- Opening Delimiter -

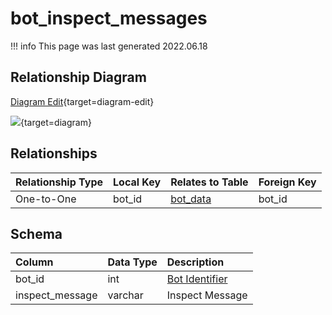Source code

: # bot_inspect_messages

!!! info
	This page was last generated 2022.06.18

## Relationship Diagram

[Diagram Edit](https://mermaid.live/edit#eyJjb2RlIjoiZXJEaWFncmFtXG4gICAgYm90X2luc3BlY3RfbWVzc2FnZXMge1xuICAgICAgICBpbnR1bnNpZ25lZCBib3RfaWRcbiAgICB9XG4gICAgYm90X2RhdGEge1xuICAgICAgICBpbnR1bnNpZ25lZCBib3RfaWRcbiAgICAgICAgaW50dW5zaWduZWQgc3BlbGxzX2lkXG4gICAgICAgIGludHVuc2lnbmVkIG93bmVyX2lkXG4gICAgICAgIHNtYWxsaW50IHpvbmVfaWRcbiAgICB9XG4gICAgYm90X2luc3BlY3RfbWVzc2FnZXMgfHwtLW97IGJvdF9kYXRhIDogT25lLXRvLU9uZVxuXG4iLCJtZXJtYWlkIjp7InRoZW1lIjoiZGVmYXVsdCJ9LCJ1cGRhdGVFZGl0b3IiOnRydWUsImF1dG9TeW5jIjp0cnVlLCJ1cGRhdGVEaWFncmFtIjp0cnVlfQ==){target=diagram-edit}

[![](https://mermaid.ink/img/eyJjb2RlIjoiZXJEaWFncmFtXG4gICAgYm90X2luc3BlY3RfbWVzc2FnZXMge1xuICAgICAgICBpbnR1bnNpZ25lZCBib3RfaWRcbiAgICB9XG4gICAgYm90X2RhdGEge1xuICAgICAgICBpbnR1bnNpZ25lZCBib3RfaWRcbiAgICAgICAgaW50dW5zaWduZWQgc3BlbGxzX2lkXG4gICAgICAgIGludHVuc2lnbmVkIG93bmVyX2lkXG4gICAgICAgIHNtYWxsaW50IHpvbmVfaWRcbiAgICB9XG4gICAgYm90X2luc3BlY3RfbWVzc2FnZXMgfHwtLW97IGJvdF9kYXRhIDogT25lLXRvLU9uZVxuXG4iLCJtZXJtYWlkIjp7InRoZW1lIjoiZGVmYXVsdCJ9LCJ1cGRhdGVFZGl0b3IiOnRydWUsImF1dG9TeW5jIjp0cnVlLCJ1cGRhdGVEaWFncmFtIjp0cnVlfQ==)](https://mermaid.ink/img/eyJjb2RlIjoiZXJEaWFncmFtXG4gICAgYm90X2luc3BlY3RfbWVzc2FnZXMge1xuICAgICAgICBpbnR1bnNpZ25lZCBib3RfaWRcbiAgICB9XG4gICAgYm90X2RhdGEge1xuICAgICAgICBpbnR1bnNpZ25lZCBib3RfaWRcbiAgICAgICAgaW50dW5zaWduZWQgc3BlbGxzX2lkXG4gICAgICAgIGludHVuc2lnbmVkIG93bmVyX2lkXG4gICAgICAgIHNtYWxsaW50IHpvbmVfaWRcbiAgICB9XG4gICAgYm90X2luc3BlY3RfbWVzc2FnZXMgfHwtLW97IGJvdF9kYXRhIDogT25lLXRvLU9uZVxuXG4iLCJtZXJtYWlkIjp7InRoZW1lIjoiZGVmYXVsdCJ9LCJ1cGRhdGVFZGl0b3IiOnRydWUsImF1dG9TeW5jIjp0cnVlLCJ1cGRhdGVEaWFncmFtIjp0cnVlfQ==){target=diagram}


## Relationships

| Relationship Type | Local Key | Relates to Table | Foreign Key |
| :--- | :--- | :--- | :--- |
| One-to-One | bot_id | [bot_data](../../schema/bots/bot_data.md) | bot_id |

## Schema

| Column | Data Type | Description |
| :--- | :--- | :--- |
| bot_id | int | [Bot Identifier](bot_data.md) |
| inspect_message | varchar | Inspect Message |

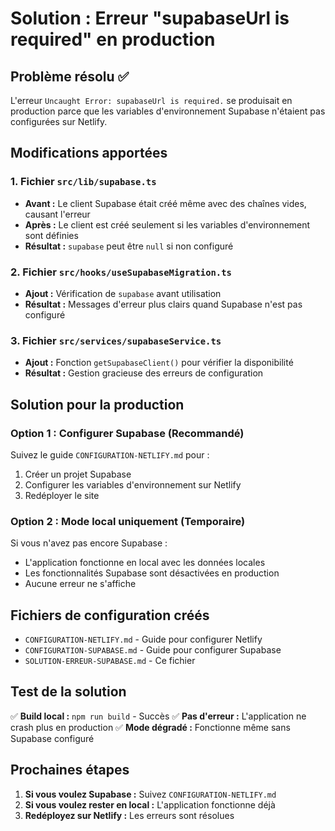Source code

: # Solution : Erreur "supabaseUrl is required" en production

## Problème résolu ✅

L'erreur `Uncaught Error: supabaseUrl is required.` se produisait en production parce que les variables d'environnement Supabase n'étaient pas configurées sur Netlify.

## Modifications apportées

### 1. Fichier `src/lib/supabase.ts`
- **Avant :** Le client Supabase était créé même avec des chaînes vides, causant l'erreur
- **Après :** Le client est créé seulement si les variables d'environnement sont définies
- **Résultat :** `supabase` peut être `null` si non configuré

### 2. Fichier `src/hooks/useSupabaseMigration.ts`
- **Ajout :** Vérification de `supabase` avant utilisation
- **Résultat :** Messages d'erreur plus clairs quand Supabase n'est pas configuré

### 3. Fichier `src/services/supabaseService.ts`
- **Ajout :** Fonction `getSupabaseClient()` pour vérifier la disponibilité
- **Résultat :** Gestion gracieuse des erreurs de configuration

## Solution pour la production

### Option 1 : Configurer Supabase (Recommandé)
Suivez le guide `CONFIGURATION-NETLIFY.md` pour :
1. Créer un projet Supabase
2. Configurer les variables d'environnement sur Netlify
3. Redéployer le site

### Option 2 : Mode local uniquement (Temporaire)
Si vous n'avez pas encore Supabase :
- L'application fonctionne en local avec les données locales
- Les fonctionnalités Supabase sont désactivées en production
- Aucune erreur ne s'affiche

## Fichiers de configuration créés

- `CONFIGURATION-NETLIFY.md` - Guide pour configurer Netlify
- `CONFIGURATION-SUPABASE.md` - Guide pour configurer Supabase
- `SOLUTION-ERREUR-SUPABASE.md` - Ce fichier

## Test de la solution

✅ **Build local :** `npm run build` - Succès
✅ **Pas d'erreur :** L'application ne crash plus en production
✅ **Mode dégradé :** Fonctionne même sans Supabase configuré

## Prochaines étapes

1. **Si vous voulez Supabase :** Suivez `CONFIGURATION-NETLIFY.md`
2. **Si vous voulez rester en local :** L'application fonctionne déjà
3. **Redéployez sur Netlify :** Les erreurs sont résolues


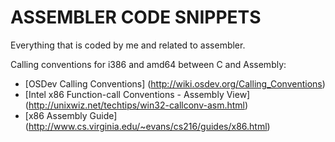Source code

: # ASSEMBLER CODE SNIPPETS

Everything that is coded by me and related to assembler.

Calling conventions for i386 and amd64 between C and Assembly:
* [OSDev Calling Conventions] (http://wiki.osdev.org/Calling_Conventions)
* [Intel x86 Function-call Conventions - Assembly View] (http://unixwiz.net/techtips/win32-callconv-asm.html)
* [x86 Assembly Guide] (http://www.cs.virginia.edu/~evans/cs216/guides/x86.html)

- Closing Delimiter -

Include the first line of the records, the line containing "## Relationship Diagram", and every line between them, repeated exactly. Skip the pictures.

Source code

: # bot_inspect_messages

!!! info
	This page was last generated 2022.06.18

## Relationship Diagram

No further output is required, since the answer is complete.